Multiparametrik MR: Prostat kanseri şüphesi olan kişilerde tanıyı desteklemek amacıyla kullanılan bir görüntüleme yöntemidir. Kanserli hücre ve dokular, diğer dokulara göre kanlanma ve hücre yoğunluğu gibi bazı özellikler nedeniyle farklı görünebilmektedir. Multiparametrik MR yöntemiyle bunları görüntülemek mümkün olmaktadır. Bunlara ek olarak tümörün prostat kapsülünü aşma durumu ve lenf nodu sıçramaları da tespit edilebilmektedir.
Bir kişinin prostat kanseri olup olmadığını anlamak için PSA ve DRE gibi test sonuçları anormal geldiyse, bu sonuçları doğrulamak için multiparametrik prostat MR’ı. Bununla birlikte kesin tanı sadece prostat biyopsisi ile konulabilmektedir.
Biyopsi ismi verilen durum, mikroskop altında incelenmek amacıyla cerrahın genel olarak transrektal ultrason yardımıyla prostat dokusundan küçük doku örnekleri alarak yapmış olduğu incelemedir.
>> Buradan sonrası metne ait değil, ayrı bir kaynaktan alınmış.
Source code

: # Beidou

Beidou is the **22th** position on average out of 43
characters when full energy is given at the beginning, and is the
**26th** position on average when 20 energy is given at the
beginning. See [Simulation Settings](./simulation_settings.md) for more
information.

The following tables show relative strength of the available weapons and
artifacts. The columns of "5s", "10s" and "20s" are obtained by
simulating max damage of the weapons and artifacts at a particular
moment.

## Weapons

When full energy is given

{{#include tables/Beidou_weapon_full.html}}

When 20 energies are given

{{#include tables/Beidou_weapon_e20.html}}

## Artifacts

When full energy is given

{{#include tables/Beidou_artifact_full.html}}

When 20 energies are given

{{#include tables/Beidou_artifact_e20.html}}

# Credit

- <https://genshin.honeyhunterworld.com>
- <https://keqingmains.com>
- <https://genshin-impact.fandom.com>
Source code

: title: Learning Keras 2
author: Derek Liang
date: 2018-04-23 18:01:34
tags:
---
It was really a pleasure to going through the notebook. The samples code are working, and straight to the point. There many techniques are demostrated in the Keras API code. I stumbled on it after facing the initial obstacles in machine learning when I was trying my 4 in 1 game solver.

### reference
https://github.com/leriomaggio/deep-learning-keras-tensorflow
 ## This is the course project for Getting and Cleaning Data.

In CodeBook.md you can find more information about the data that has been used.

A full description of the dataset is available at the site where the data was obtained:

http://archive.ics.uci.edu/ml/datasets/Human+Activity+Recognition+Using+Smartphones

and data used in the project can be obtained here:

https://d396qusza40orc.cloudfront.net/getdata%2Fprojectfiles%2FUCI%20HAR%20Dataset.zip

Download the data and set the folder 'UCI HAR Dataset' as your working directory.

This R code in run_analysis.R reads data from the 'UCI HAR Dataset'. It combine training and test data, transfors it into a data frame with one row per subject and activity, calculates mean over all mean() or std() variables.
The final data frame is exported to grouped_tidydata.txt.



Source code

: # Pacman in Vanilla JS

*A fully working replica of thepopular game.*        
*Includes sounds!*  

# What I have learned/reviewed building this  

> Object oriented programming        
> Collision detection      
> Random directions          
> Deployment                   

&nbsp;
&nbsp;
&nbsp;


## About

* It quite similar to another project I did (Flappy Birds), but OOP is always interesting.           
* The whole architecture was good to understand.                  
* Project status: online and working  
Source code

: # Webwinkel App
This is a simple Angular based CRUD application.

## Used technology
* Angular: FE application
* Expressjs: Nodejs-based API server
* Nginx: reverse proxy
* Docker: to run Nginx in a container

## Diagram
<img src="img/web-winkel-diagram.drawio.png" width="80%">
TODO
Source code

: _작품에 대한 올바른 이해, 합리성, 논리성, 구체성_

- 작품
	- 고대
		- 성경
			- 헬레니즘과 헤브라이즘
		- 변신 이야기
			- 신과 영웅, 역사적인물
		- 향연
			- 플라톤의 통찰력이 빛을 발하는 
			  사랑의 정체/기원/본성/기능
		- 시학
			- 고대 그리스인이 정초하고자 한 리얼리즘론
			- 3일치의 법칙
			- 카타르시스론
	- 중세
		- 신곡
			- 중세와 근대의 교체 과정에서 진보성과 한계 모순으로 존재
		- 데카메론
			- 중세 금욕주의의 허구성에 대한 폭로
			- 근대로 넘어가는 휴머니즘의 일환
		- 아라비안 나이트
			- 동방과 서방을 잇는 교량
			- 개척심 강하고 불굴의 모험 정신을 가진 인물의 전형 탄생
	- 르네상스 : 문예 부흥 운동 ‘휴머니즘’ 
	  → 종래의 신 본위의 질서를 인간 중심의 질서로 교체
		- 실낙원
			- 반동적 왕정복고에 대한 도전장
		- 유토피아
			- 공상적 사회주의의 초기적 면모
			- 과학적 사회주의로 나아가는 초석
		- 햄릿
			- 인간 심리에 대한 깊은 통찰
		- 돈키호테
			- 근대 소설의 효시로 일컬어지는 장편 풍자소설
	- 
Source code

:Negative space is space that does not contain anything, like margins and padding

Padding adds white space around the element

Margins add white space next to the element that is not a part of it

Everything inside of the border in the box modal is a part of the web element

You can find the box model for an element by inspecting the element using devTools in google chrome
Çoğu kişide 12-14 arası doku parçası alınır ve biyopsinin tamamlanması yaklaşık 20-30 dakika kadar tutabilir.
Multiparametrik MR kullanılarak tümörün prostattaki yeri saptanabilirse, özel yazılımlı ultrasonografiler yardımıyla, tümör merkezinden biyopsi örneği alınabilir. Bu işleme hedefe yönelik biyopsi denilir.
Bu işlemler için hastaya o bölge için lokal anestezi uygulanır ve enfeksiyon olmaması için antibiyotik verilir. Ultrason aleti rektuma konulur ve biyopsi iğnesi ile doku alınmak için rektumdan prostat bezine geçilir.
Enfeksiyon ihtimaline karşılık bazı doktorlar, transrektal prostat biyopsisi yerine transperineal prostat biyopsisi kulanmayı tercih ederler.
Tüm bu işlemler sonrasında ise bir patolog alınan doku parçalarını analiz eder ve patoloji raporunu hazırlar.
Prostat kanseri teşhisi konulduktan sonra tedavinin belirlenebilmesi için prostat kanserinin evrelenmesi gerekmektedir. Bu evreleme ise TNM tekniğiyle yapılmaktadır. TNM tekniği İngilizce olarak Tumor (Tümör), Node (Lenf Nodülü) ve Metastasis (Uzak Metastaz) kelimelerinin baş harflerinin alınmasıyla oluşturulmuş bir terimdir. TNM tekniğini biraz daha açmak istersek T harfi ile tümörün boyutu ve yerini ifade eder, N harfi ile kanserli hücrelerin lenf düğümlerine ve lenf sistemine yayılımını ifade eder, M harfi ile kanserli hücrelerin uzak organ ve dokulara yayılımını ifade etmektedir.
Prostat kanserinde evre belirlemek, hangi tedavinin uygulanması ve hastalığın seyrini takip etme açısından son derece önemlidir.
Bu bilgilerden sonra Prostat kanseri lokal yayılma evrelerine bakalım;
Evre 1
Tümörün prostat ile sınırlı olduğu bu evre prostat kanserinin erken evresi sayılır. Rektal muayene ile hissedilemeyecek kadar küçük olabileceği gibi prostat bezinin sadece sağ ve sol tarafında görüntülenerek saptanmış olabilir. Henüz lenf nodlarına sıçrama yada vücudun diğer bölümlerine yayılmışlığı yoktur. Bu evrede PSA değeri yüksek görülmeyebilir.
Evre 2
2.Evre olarak ifade edilen durumda tümör prostat ile sınırlı olmasına rağmen prostatın içine doğru ilerleme kaydetmiştir. Bu evrede hem rektal muayene hemde MR yöntemleri ile tespit edilebilmektedir. Henüz lenf nodlarına sıçrama ya da vücudun diğer yerlerine yayılım görülmemektedir. Prostat kanserinde 2.Evre gleason skoruna göre 3 başlıkta değerlendirilir;
Evre 2a: Tümör tek bir lobun yarısında sınırlıdır. Çoğunlukla, PSA değeri 10-19 aralığındadır. Gleason skoru 6’dan yüksek değildir
Evre 2b: Tümör tek bir lobun yarısından daha fazla yer kaplar. Çoğunlukla, PSA değeri 20’den düşüktür. Gleason skoru 3+4=7’dir.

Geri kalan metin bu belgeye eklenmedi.